*Task inputs*:

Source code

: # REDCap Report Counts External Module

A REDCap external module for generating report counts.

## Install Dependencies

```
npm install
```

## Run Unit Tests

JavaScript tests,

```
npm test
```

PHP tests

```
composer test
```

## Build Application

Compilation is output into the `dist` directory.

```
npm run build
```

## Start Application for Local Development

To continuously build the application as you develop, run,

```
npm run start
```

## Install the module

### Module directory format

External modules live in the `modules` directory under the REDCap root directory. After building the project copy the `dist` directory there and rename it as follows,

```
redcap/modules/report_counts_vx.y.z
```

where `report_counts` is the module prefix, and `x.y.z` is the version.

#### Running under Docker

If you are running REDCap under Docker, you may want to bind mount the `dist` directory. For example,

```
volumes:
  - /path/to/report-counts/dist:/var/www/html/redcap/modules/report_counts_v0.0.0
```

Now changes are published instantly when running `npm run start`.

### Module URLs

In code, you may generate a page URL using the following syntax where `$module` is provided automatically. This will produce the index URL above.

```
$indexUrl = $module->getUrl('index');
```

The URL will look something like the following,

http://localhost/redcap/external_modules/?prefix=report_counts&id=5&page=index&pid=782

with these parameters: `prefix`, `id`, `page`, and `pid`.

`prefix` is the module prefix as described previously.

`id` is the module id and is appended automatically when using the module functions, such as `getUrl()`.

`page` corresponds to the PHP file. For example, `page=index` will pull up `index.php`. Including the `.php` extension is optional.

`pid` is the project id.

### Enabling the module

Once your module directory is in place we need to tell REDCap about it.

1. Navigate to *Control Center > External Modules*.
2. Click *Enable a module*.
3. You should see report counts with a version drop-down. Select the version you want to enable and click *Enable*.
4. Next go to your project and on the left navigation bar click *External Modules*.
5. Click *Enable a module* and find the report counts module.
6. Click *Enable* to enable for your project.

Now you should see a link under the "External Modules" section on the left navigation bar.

*The problem*: Which lines of the listing above hold the word "prefix"? Copy each of them.

*Completed exercise*:
where `report_counts` is the module prefix, and `x.y.z` is the version.
http://localhost/redcap/external_modules/?prefix=report_counts&id=5&page=index&pid=782
with these parameters: `prefix`, `id`, `page`, and `pid`.
`prefix` is the module prefix as described previously.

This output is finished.